The US Federal Aviation Administration (FAA) may take another look at limits on personal electronic devices (PEDs) like the new iPad on flights.
An FAA spokeswoman today told the New York Times that the FAA would take a "fresh look" at the use of PEDs on planes, excluding cell phones and smartphones. She pointed to the arrival of a number of new devices in recent years as one reason for a new approach to the issue.
In a statement to Computerworld, the FAA was more subdued saying only that it was "exploring ways to bring together all of the key stakeholders" involved. The agency didn't commit to any timeline or an actual meeting of the parties.
"As with any regulation, safety is always our top priority, and no changes will be made until we are certain they will not impact safety and security," the FAA statement said. "For some time, the FAA's rules have permitted an airline to allow passenger use of PEDs (Personal Electronic Devices) if the airline demonstrates the devices will not interfere with aircraft avionics.
"The FAA is exploring ways to bring together all of the keystakeholders involved, but, ultimately, testing is the responsibility of each airline. We recognize that this is an area of consumer interest, and our goal is to bring together these key stakeholders to help facilitate a discussion as we have in the past."
Most Americans are familiar with federal regulations that require them to turn off all electronics during a plane's taxi, take-off or landing and that forbid cell phone use throughout an entire flight. Analysts widely agree that the rules are overly restrictive and many airlines around the globe permit such uses, including voice calls during flights .

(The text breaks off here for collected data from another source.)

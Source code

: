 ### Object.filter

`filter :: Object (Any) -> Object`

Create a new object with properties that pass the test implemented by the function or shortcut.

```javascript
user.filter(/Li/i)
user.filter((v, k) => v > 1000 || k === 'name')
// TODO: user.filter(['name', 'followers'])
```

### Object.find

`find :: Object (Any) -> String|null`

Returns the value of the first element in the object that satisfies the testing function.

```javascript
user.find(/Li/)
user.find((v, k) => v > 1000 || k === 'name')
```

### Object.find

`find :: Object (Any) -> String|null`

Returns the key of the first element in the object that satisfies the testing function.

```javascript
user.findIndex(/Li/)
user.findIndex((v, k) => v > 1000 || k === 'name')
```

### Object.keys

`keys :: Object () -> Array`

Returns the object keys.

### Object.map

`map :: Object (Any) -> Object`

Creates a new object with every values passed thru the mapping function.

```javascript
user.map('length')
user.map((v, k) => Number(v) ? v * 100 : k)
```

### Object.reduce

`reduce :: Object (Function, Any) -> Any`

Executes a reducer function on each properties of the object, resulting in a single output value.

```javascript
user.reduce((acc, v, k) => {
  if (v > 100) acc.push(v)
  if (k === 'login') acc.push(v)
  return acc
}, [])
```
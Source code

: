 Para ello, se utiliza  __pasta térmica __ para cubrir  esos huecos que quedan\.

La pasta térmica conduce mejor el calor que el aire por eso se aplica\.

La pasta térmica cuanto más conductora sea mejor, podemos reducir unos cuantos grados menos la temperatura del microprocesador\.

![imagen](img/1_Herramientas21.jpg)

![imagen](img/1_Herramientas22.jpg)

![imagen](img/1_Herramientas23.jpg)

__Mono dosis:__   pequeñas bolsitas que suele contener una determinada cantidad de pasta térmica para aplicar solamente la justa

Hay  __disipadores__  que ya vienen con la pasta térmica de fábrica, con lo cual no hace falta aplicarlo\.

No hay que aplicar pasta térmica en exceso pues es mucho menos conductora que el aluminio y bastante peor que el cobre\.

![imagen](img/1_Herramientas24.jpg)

For example, Geneva-based OnAir supports 25 airlines such as AirFrance and British Airways with in-flight GSM voice service and Wi-Fi, with the in-flight voice calls billed to the user's carrier based on international roaming rates.
As its statement notes, the FAA does currently allow airlines to request use of electronic devices by their passengers after the airlines have proven the devices won't interfere with a plane's electronics and guidance technology. But that hasn't happened because the proof is difficult and expensive to provide with so many devices and varieties of aircraft on the market, according to the airlines and airline industry analysts.
Both the FAA and Federal Communications Commission (FCC) have banned in-flight use of devices, last reviewing the rules in 2004-2006. The testing was inconclusive, and both agencies kept their bans in place. The FCC didn't respond to a request to comment on Monday about whether it intends to re-examine its rules.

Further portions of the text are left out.